Amylin peptide is increased in preterm neonates with feed intolerance
- Venkatesh Ramulu Kairamkonda (venkatesh.kairamkonda{at}uhl-tr.nhs.uk)
- University Hospitals of Leicester NHS Trust, Leicester Royal Infirmary, Leicester, LE1 5WW, UK, United Kingdom
- Department of Neonatal Intensive Care, Jessop Wing, Royal Hallamshire Hospital, Sheffield, UK, United Kingdom
- Academic Unit of Reproductive and Developmental Medicine, Jessop Wing, Royal Hallamshire Hospital, United Kingdom
- Department of Neonatal Intensive Care, Jessop Wing, Royal Hallamshire Hospital, Sheffield, UK, United Kingdom
- Academic Unit of Reproductive and Developmental Medicine, Jessop Wing, Royal Hallamshire Hospital, United Kingdom
- Department of Paediatric Intensive Care, Sheffield Children’s Hospital, Sheffield, UK, United Kingdom
- Published Online First 5 February 2008
Abstract
Introduction: Amylin, a 37 amino-acid peptide hormone, is a potent inhibitor of gastric emptying and co-secreted by the pancreatic beta cells in response to enteral nutrient intake.
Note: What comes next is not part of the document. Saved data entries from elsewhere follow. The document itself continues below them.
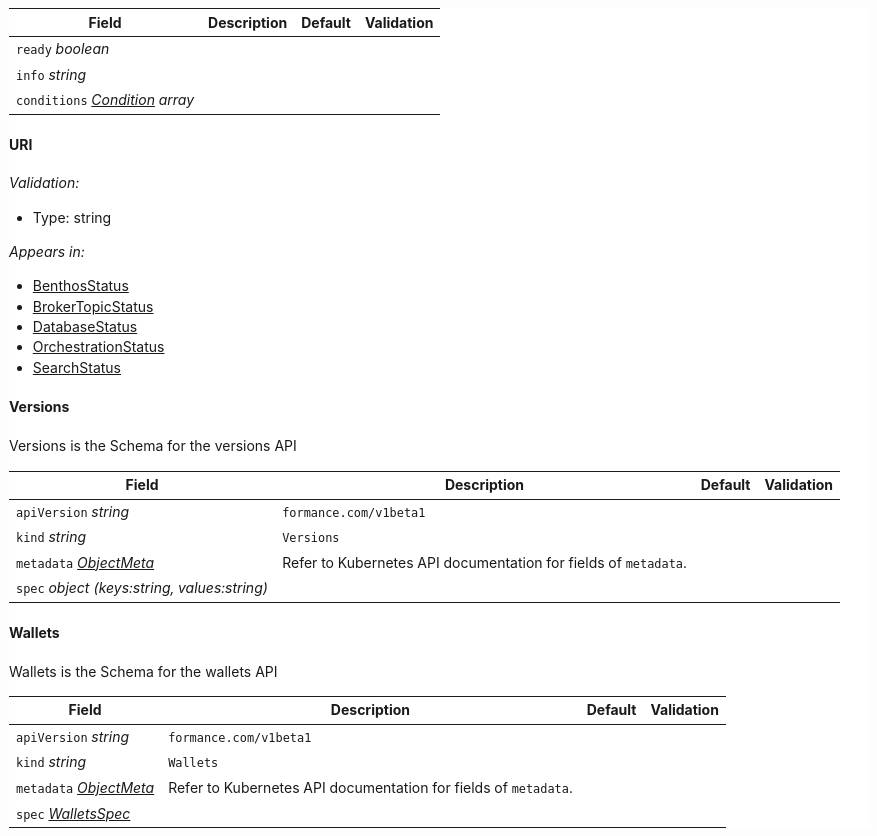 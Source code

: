 | Field | Description | Default | Validation |
| --- | --- | --- | --- |
| `ready` _boolean_ |  |  |  |
| `info` _string_ |  |  |  |
| `conditions` _[Condition](#condition) array_ |  |  |  |


#### URI





_Validation:_
- Type: string

_Appears in:_
- [BenthosStatus](#benthosstatus)
- [BrokerTopicStatus](#brokertopicstatus)
- [DatabaseStatus](#databasestatus)
- [OrchestrationStatus](#orchestrationstatus)
- [SearchStatus](#searchstatus)



#### Versions



Versions is the Schema for the versions API





| Field | Description | Default | Validation |
| --- | --- | --- | --- |
| `apiVersion` _string_ | `formance.com/v1beta1` | | |
| `kind` _string_ | `Versions` | | |
| `metadata` _[ObjectMeta](https://kubernetes.io/docs/reference/generated/kubernetes-api/v1.27/#objectmeta-v1-meta)_ | Refer to Kubernetes API documentation for fields of `metadata`. |  |  |
| `spec` _object (keys:string, values:string)_ |  |  |  |


#### Wallets



Wallets is the Schema for the wallets API





| Field | Description | Default | Validation |
| --- | --- | --- | --- |
| `apiVersion` _string_ | `formance.com/v1beta1` | | |
| `kind` _string_ | `Wallets` | | |
| `metadata` _[ObjectMeta](https://kubernetes.io/docs/reference/generated/kubernetes-api/v1.27/#objectmeta-v1-meta)_ | Refer to Kubernetes API documentation for fields of `metadata`. |  |  |
| `spec` _[WalletsSpec](#walletsspec)_ |  |  |  |
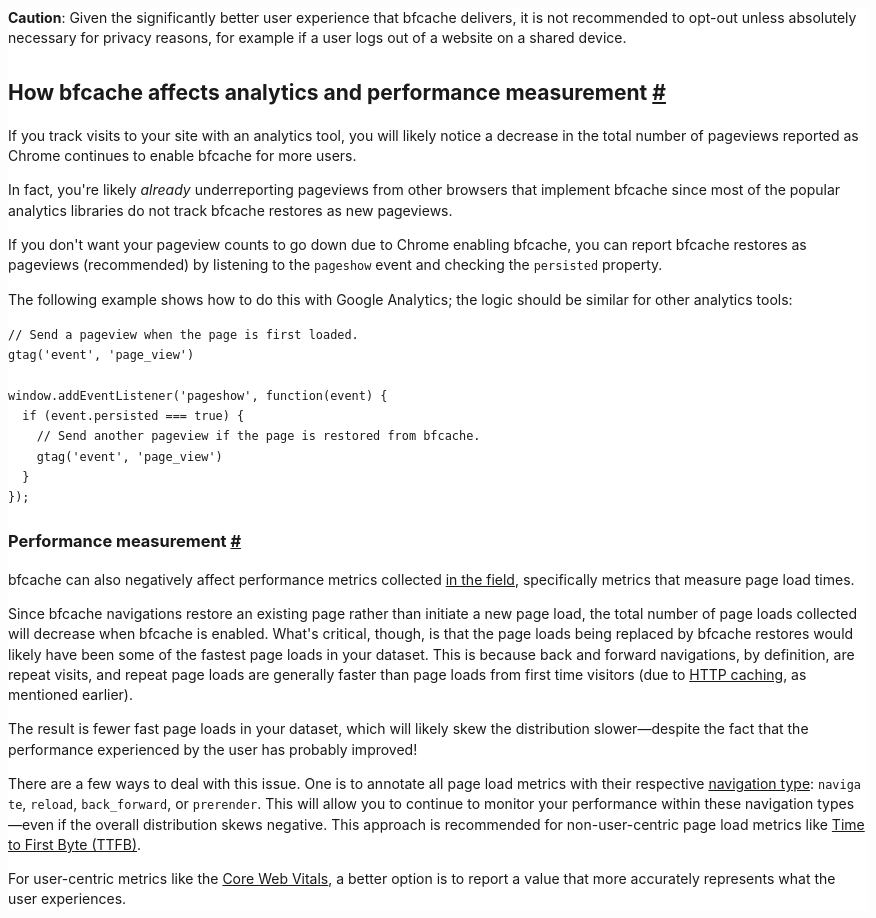 **Caution**: Given the significantly better user experience that bfcache delivers, it is not recommended to opt-out unless absolutely necessary for privacy reasons, for example if a user logs out of a website on a shared device.

## How bfcache affects analytics and performance measurement <a href="#how-bfcache-affects-analytics-and-performance-measurement" class="w-headline-link">#</a>

If you track visits to your site with an analytics tool, you will likely notice a decrease in the total number of pageviews reported as Chrome continues to enable bfcache for more users.

In fact, you're likely _already_ underreporting pageviews from other browsers that implement bfcache since most of the popular analytics libraries do not track bfcache restores as new pageviews.

If you don't want your pageview counts to go down due to Chrome enabling bfcache, you can report bfcache restores as pageviews (recommended) by listening to the `pageshow` event and checking the `persisted` property.

The following example shows how to do this with Google Analytics; the logic should be similar for other analytics tools:

    // Send a pageview when the page is first loaded.
    gtag('event', 'page_view')

    window.addEventListener('pageshow', function(event) {
      if (event.persisted === true) {
        // Send another pageview if the page is restored from bfcache.
        gtag('event', 'page_view')
      }
    });

### Performance measurement <a href="#performance-measurement" class="w-headline-link">#</a>

bfcache can also negatively affect performance metrics collected [in the field](/user-centric-performance-metrics/#in-the-field), specifically metrics that measure page load times.

Since bfcache navigations restore an existing page rather than initiate a new page load, the total number of page loads collected will decrease when bfcache is enabled. What's critical, though, is that the page loads being replaced by bfcache restores would likely have been some of the fastest page loads in your dataset. This is because back and forward navigations, by definition, are repeat visits, and repeat page loads are generally faster than page loads from first time visitors (due to [HTTP caching](/http-cache/), as mentioned earlier).

The result is fewer fast page loads in your dataset, which will likely skew the distribution slower—despite the fact that the performance experienced by the user has probably improved!

There are a few ways to deal with this issue. One is to annotate all page load metrics with their respective [navigation type](https://www.w3.org/TR/navigation-timing-2/#sec-performance-navigation-types): `navigate`, `reload`, `back_forward`, or `prerender`. This will allow you to continue to monitor your performance within these navigation types—even if the overall distribution skews negative. This approach is recommended for non-user-centric page load metrics like [Time to First Byte (TTFB)](/time-to-first-byte/).

For user-centric metrics like the [Core Web Vitals](/vitals/), a better option is to report a value that more accurately represents what the user experiences.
Feed intolerance is common in preterm neonates and often presents as increased gastric residual volumes (GRV). We hypothesize that serum amylin levels are raised in preterm neonates with poor gastric emptying which may contribute to this observed feed intolerance.
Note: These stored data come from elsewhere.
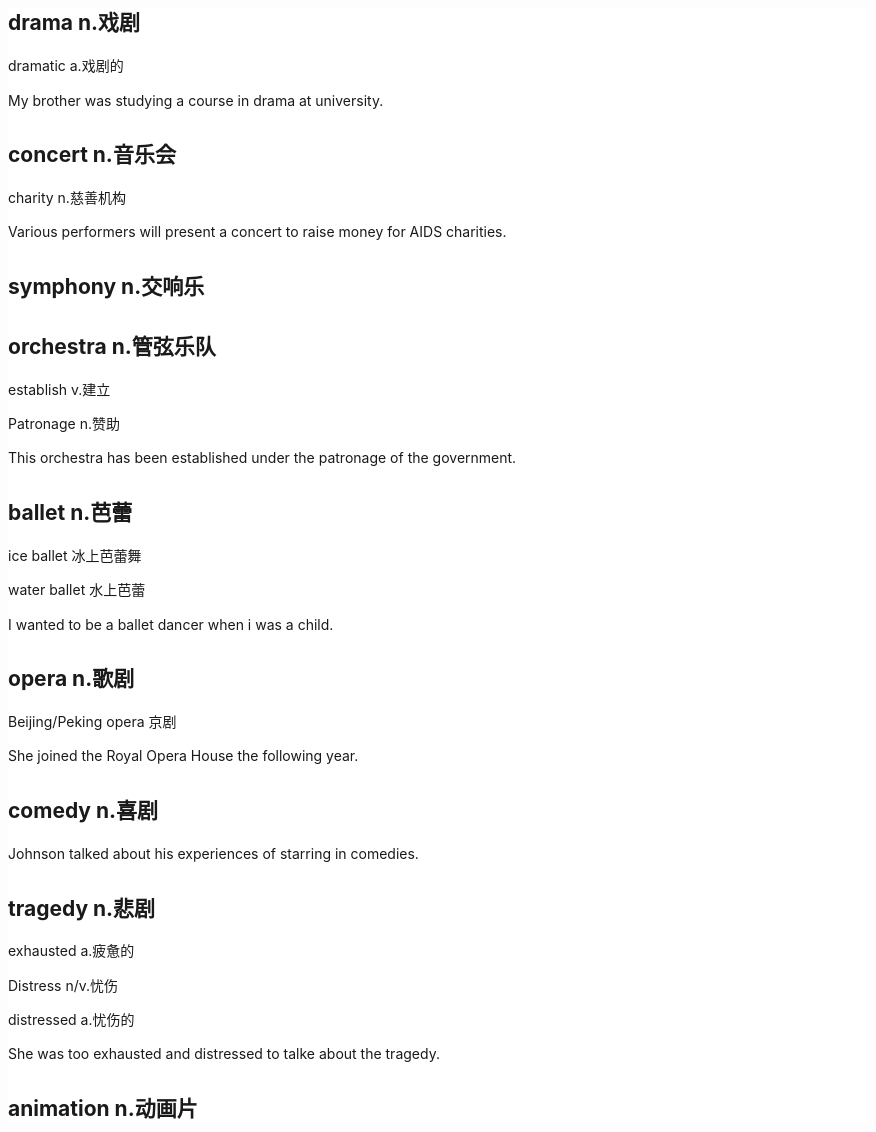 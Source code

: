 ## drama n.戏剧

dramatic a.戏剧的

My brother was studying a course in drama at university.

## concert n.音乐会

charity n.慈善机构

Various performers will present a concert to raise money for AIDS charities.

## symphony n.交响乐



## orchestra n.管弦乐队

establish v.建立

Patronage n.赞助

This orchestra has been established under the patronage of the government.

## ballet n.芭蕾

ice ballet 冰上芭蕾舞

water ballet 水上芭蕾

I wanted to be a ballet dancer when i was a child.

## opera n.歌剧

Beijing/Peking opera 京剧

She joined the Royal Opera House the following year.

## comedy n.喜剧

Johnson talked about his experiences of starring in comedies.

## tragedy n.悲剧

exhausted a.疲惫的

Distress  n/v.忧伤

distressed a.忧伤的

She was too exhausted and distressed to talke about the tragedy.

## animation n.动画片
Objective: To determine serum amylin concentrations in feed-intolerant preterm neonates.
Patients and Methods: Feed-intolerant (nTOL) preterm neonates (GRV >50% of a previous 4 hour feed volume on two consecutive occasions) were matched for gestation, birth weight and postnatal age with feed-tolerant (TOL) neonates. Blood samples were analysed for amylin levels. Seventy neonates were studied with median (interquartile range) gestation of 29 weeks (28-33) and birth weight of 1.3 kg (1.0-1.8).
Results: The serum amylin concentration and (%) GRV was significantly higher in the nTOL [47.9 pmol/L (21.4-79.8), 150% (100-350)] compared to TOL [8.7 pmol/L (5.7-16), 5% (0-5), p<0.0001). In the nTOL group, a positive correlation was observed between serum amylin and GRV (r=0.78, 95% CI 0.59-0.89, p<0.0001), days to reach full enteral feeds (r=0.40, 95% CI 0.08-0.68, p=0.02) and days to discharge (r=0.43, 95% CI 0.09-0.68, p=0.01).
Conclusion: Amylin may be responsible in delaying establishment of enteral nutrition in preterm neonates by virtue of its inhibitory effect on gastric emptying. The serum amylin levels in these neonates correlate with gastric residual volumes and time to reach full enteral feeds.